→ YOUR INSTRUCTIONS
Lines that contain "down" are to be copied from the material, every one of them.
::::::
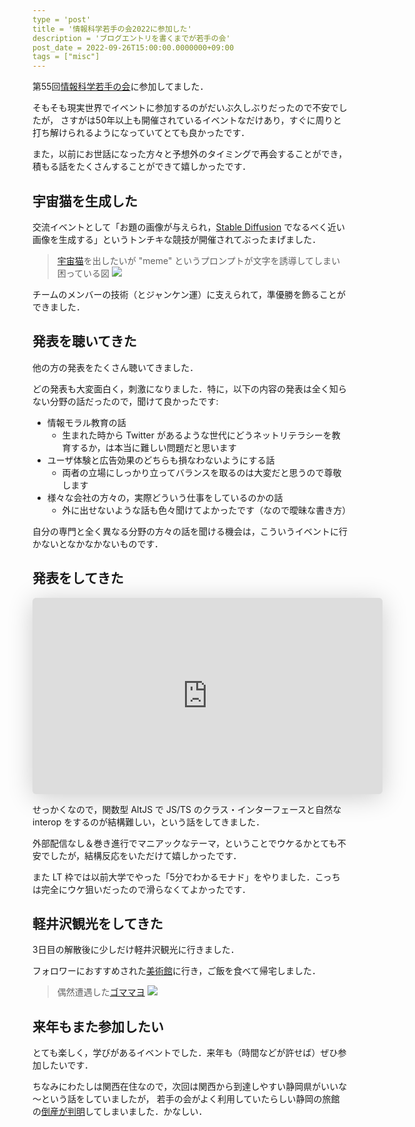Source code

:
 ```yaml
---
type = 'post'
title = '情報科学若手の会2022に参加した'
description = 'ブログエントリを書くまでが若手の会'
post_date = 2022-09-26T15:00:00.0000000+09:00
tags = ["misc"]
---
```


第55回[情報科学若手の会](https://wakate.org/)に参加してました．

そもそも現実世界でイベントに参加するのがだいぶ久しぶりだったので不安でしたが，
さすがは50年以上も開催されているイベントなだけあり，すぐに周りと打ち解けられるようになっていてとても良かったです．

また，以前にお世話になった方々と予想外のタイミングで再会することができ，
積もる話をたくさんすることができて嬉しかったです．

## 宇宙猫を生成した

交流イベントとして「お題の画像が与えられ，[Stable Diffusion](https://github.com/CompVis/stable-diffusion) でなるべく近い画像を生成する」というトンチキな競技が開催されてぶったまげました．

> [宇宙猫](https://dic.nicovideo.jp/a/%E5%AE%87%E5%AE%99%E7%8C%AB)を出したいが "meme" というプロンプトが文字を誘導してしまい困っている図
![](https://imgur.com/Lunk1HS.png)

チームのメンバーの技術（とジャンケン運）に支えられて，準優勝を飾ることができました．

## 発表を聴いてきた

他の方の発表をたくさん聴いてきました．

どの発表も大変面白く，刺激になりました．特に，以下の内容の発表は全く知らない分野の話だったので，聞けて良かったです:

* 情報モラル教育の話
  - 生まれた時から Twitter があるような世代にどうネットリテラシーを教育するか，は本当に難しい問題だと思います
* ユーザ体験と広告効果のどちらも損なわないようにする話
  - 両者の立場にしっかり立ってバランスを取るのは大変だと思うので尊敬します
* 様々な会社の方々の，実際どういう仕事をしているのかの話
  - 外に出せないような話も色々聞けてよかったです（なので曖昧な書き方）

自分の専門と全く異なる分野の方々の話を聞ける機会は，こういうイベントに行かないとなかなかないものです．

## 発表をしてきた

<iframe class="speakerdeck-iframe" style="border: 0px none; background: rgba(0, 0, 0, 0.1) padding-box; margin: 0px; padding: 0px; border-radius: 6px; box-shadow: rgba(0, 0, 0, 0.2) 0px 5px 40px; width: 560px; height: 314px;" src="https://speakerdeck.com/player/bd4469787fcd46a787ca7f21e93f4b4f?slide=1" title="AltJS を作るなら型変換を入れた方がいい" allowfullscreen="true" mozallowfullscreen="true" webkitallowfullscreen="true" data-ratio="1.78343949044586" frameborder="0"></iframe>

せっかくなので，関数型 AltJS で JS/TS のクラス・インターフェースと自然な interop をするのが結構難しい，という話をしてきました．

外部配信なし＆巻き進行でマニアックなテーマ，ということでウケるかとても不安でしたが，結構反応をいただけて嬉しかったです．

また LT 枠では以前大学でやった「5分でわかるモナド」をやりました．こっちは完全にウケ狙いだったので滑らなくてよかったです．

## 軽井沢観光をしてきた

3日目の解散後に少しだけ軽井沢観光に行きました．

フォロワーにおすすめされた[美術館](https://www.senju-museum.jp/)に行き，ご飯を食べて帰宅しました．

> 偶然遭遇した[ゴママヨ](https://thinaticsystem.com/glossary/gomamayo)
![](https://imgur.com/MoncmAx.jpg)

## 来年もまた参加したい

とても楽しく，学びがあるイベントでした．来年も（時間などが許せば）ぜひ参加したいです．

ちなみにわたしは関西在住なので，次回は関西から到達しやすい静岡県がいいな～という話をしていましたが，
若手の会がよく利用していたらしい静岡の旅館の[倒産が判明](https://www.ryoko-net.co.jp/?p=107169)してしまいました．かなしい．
::::::
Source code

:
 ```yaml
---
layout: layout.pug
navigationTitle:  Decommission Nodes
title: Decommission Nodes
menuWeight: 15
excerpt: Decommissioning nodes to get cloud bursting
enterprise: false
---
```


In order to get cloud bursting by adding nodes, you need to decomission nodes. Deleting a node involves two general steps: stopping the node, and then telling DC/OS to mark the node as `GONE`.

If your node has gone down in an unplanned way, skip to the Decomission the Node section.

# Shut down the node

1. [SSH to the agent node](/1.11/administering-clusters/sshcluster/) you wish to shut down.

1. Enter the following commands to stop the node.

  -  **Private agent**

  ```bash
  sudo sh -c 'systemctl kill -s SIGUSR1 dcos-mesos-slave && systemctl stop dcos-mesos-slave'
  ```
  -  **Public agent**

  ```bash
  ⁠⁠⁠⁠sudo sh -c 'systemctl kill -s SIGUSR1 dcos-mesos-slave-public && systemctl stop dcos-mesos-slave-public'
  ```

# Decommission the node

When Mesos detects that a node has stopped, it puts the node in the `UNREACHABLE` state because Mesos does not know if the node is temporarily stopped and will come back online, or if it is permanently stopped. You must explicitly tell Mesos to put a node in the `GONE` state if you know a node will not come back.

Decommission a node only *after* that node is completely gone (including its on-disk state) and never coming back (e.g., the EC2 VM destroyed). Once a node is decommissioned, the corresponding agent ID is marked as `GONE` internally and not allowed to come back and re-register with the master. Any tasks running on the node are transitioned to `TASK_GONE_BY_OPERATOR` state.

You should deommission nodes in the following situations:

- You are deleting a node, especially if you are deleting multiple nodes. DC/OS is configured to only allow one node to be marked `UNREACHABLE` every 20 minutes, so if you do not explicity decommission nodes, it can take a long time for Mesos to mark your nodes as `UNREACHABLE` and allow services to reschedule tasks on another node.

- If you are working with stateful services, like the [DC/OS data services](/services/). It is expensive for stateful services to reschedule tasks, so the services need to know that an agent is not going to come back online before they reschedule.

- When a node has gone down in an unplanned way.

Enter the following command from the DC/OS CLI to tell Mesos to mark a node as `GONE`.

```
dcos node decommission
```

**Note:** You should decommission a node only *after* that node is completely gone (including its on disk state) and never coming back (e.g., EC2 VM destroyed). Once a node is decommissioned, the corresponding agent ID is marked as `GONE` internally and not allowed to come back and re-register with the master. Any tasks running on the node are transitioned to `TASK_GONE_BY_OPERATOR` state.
::::::
→ SOLUTION FOR THIS TASK
If your node has gone down in an unplanned way, skip to the Decomission the Node section.
# Shut down the node
1. [SSH to the agent node](/1.11/administering-clusters/sshcluster/) you wish to shut down.
- When a node has gone down in an unplanned way.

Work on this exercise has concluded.